Pharmacological regulation of factor XII activation may be a new target to control pathological coagulation.

FXII was identified 50 years ago as a coagulation protein in the intrinsic pathway of blood coagulation as FXII deficient patients had marked prolongation of the in vitro surface-activated coagulation time. However, series of investigations have convincingly shown that FXII has no role in normal hemostasis. Recently, experimentally induced thrombosis in factor XII-knockout mice has provided evidence that factor XII (FXII) deficient mice are protected against ischemic brain injury after obstructive clot formation. Based on these experiments it has, therefore, been suggested, that blocking of FXII could be a unique target to prevent obstructive clot formation in arterial thrombosis without side effect of increased bleeding. FXII deficiency has, however, not convincingly been shown to protect against arterial thrombosis in humans. The target mentioned above may either be an inhibition of FXII activation or an inhibition of its proteolytic activity. FXII is a zymogen of the proteolytic enzyme, FXIIa, the substrates of which are factor XI and prekallikrein.

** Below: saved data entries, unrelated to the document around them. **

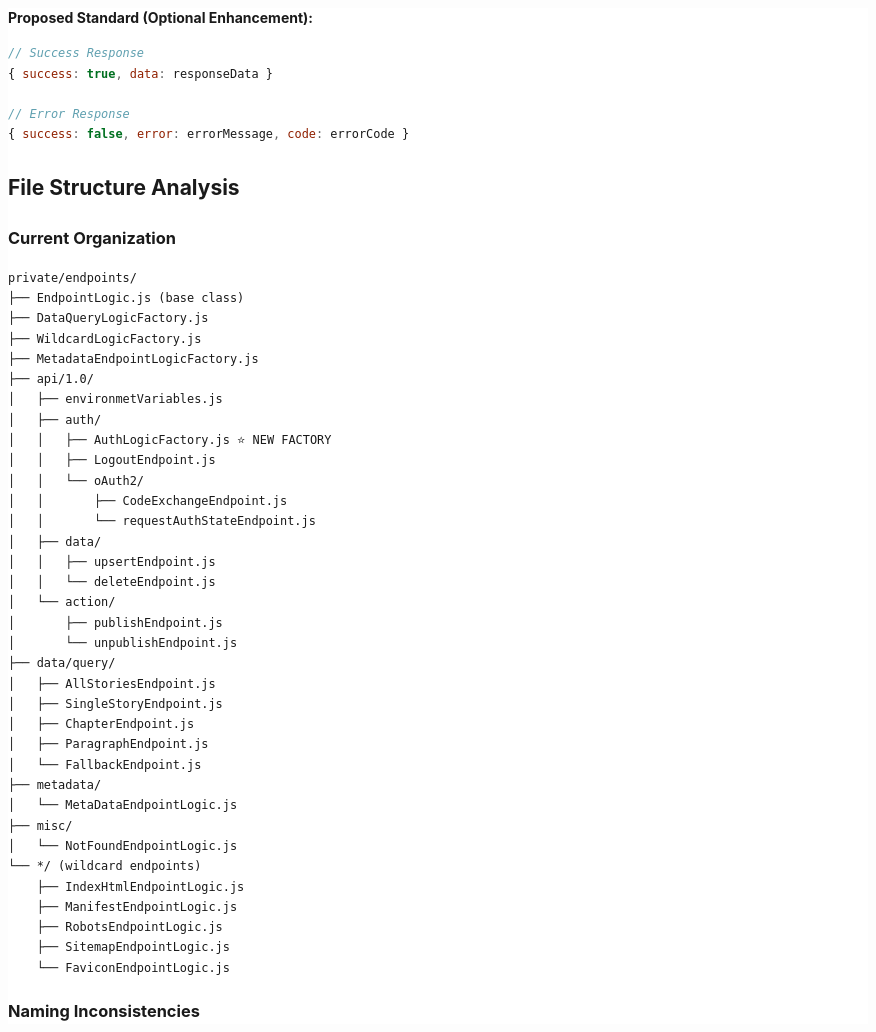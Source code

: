 **Proposed Standard (Optional Enhancement):**
```javascript
// Success Response
{ success: true, data: responseData }

// Error Response  
{ success: false, error: errorMessage, code: errorCode }
```

## File Structure Analysis

### Current Organization
```
private/endpoints/
├── EndpointLogic.js (base class)
├── DataQueryLogicFactory.js
├── WildcardLogicFactory.js  
├── MetadataEndpointLogicFactory.js
├── api/1.0/
│   ├── environmetVariables.js
│   ├── auth/
│   │   ├── AuthLogicFactory.js ⭐ NEW FACTORY
│   │   ├── LogoutEndpoint.js
│   │   └── oAuth2/
│   │       ├── CodeExchangeEndpoint.js
│   │       └── requestAuthStateEndpoint.js
│   ├── data/
│   │   ├── upsertEndpoint.js
│   │   └── deleteEndpoint.js
│   └── action/
│       ├── publishEndpoint.js
│       └── unpublishEndpoint.js
├── data/query/
│   ├── AllStoriesEndpoint.js
│   ├── SingleStoryEndpoint.js
│   ├── ChapterEndpoint.js
│   ├── ParagraphEndpoint.js
│   └── FallbackEndpoint.js
├── metadata/
│   └── MetaDataEndpointLogic.js
├── misc/
│   └── NotFoundEndpointLogic.js
└── */ (wildcard endpoints)
    ├── IndexHtmlEndpointLogic.js
    ├── ManifestEndpointLogic.js
    ├── RobotsEndpointLogic.js
    ├── SitemapEndpointLogic.js
    └── FaviconEndpointLogic.js
```

### Naming Inconsistencies

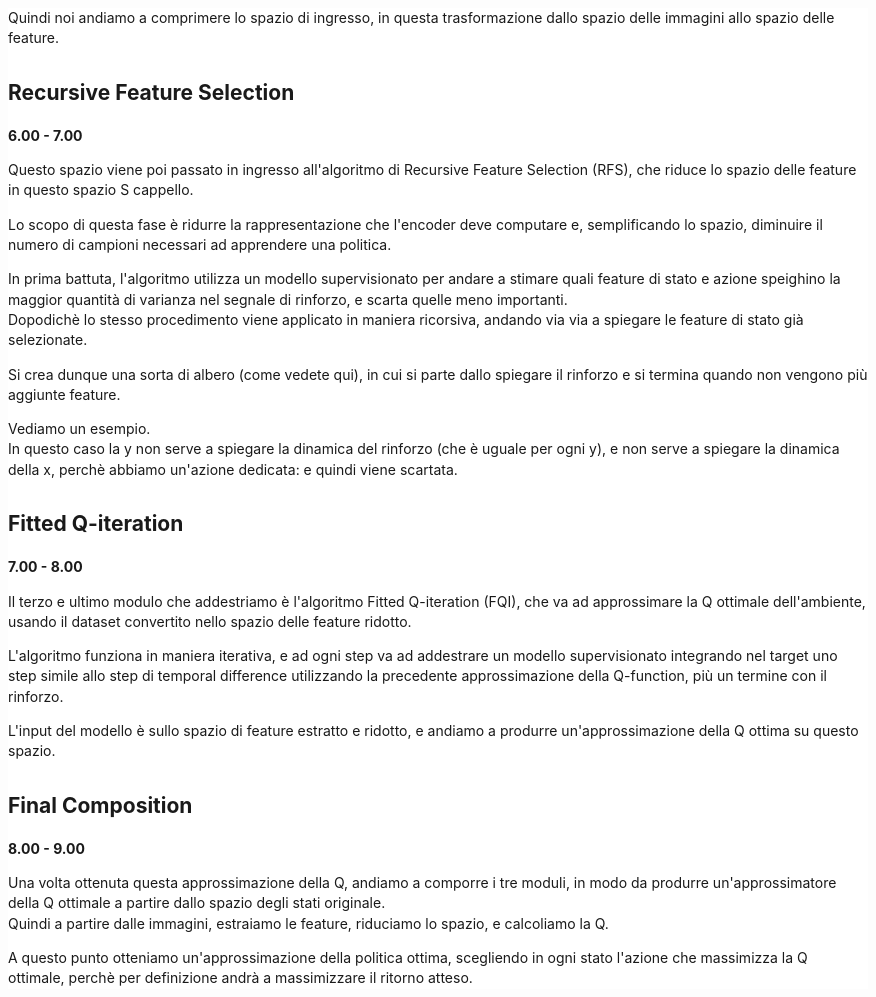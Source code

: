 Quindi noi andiamo a comprimere lo spazio di ingresso, in questa trasformazione
dallo spazio delle immagini allo spazio delle feature.

## Recursive Feature Selection
**6.00 - 7.00**

Questo spazio viene poi passato in ingresso all'algoritmo di Recursive Feature
Selection (RFS), che riduce lo spazio delle feature in questo spazio S cappello.

Lo scopo di questa fase è ridurre la rappresentazione che l'encoder deve 
computare e, semplificando lo spazio, diminuire il numero di campioni necessari
ad apprendere una politica.  

In prima battuta, l'algoritmo utilizza un modello supervisionato per andare
a stimare quali feature di stato e azione speighino la maggior quantità di 
varianza nel segnale di rinforzo, e scarta quelle meno importanti.  
Dopodichè lo stesso procedimento viene applicato in maniera ricorsiva, andando
via via a spiegare le feature di stato già selezionate.

Si crea dunque una sorta di albero (come vedete qui), in cui si parte dallo 
spiegare il rinforzo e si termina quando non vengono più aggiunte feature.

Vediamo un esempio.  
In questo caso la y non serve a spiegare la dinamica del rinforzo (che è 
uguale per ogni y), e non serve a spiegare la dinamica della x, perchè abbiamo 
un'azione dedicata: e quindi viene scartata.

## Fitted Q-iteration
**7.00 - 8.00**

Il terzo e ultimo modulo che addestriamo è l'algoritmo Fitted Q-iteration (FQI), 
che va ad approssimare la Q ottimale dell'ambiente, usando il dataset convertito
nello spazio delle feature ridotto.  

L'algoritmo funziona in maniera iterativa, e ad ogni step va ad addestrare un 
modello supervisionato integrando nel target uno step simile allo step di 
temporal difference utilizzando la precedente approssimazione della Q-function,
più un termine con il rinforzo.  

L'input del modello è sullo spazio di feature estratto e ridotto, 
e andiamo a produrre un'approssimazione della Q ottima su questo spazio. 

## Final Composition
**8.00 - 9.00**

Una volta ottenuta questa approssimazione della Q, andiamo a comporre i tre
moduli, in modo da produrre un'approssimatore della Q ottimale a partire
dallo spazio degli stati originale.  
Quindi a partire dalle immagini, estraiamo le feature, riduciamo lo spazio, e 
calcoliamo la Q.

A questo punto otteniamo un'approssimazione della politica ottima, scegliendo in
ogni stato l'azione che massimizza la Q ottimale, perchè per definizione 
andrà a massimizzare il ritorno atteso.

Thus, FXIIa is not only involved in the activation of the coagulation system, but is also associated with the kallikrein/kinin system. The activation of the latter is deeply involved in inflammation and pain sensation. Furthermore, FXIIa binds to endothelial cells and to the extracellular matrix, indicating a role in vascular repair. Therefore, a complete evaluation of all these properties of FXII and FXIIa has to be considered when formulating a strategy for blocking FXII activation.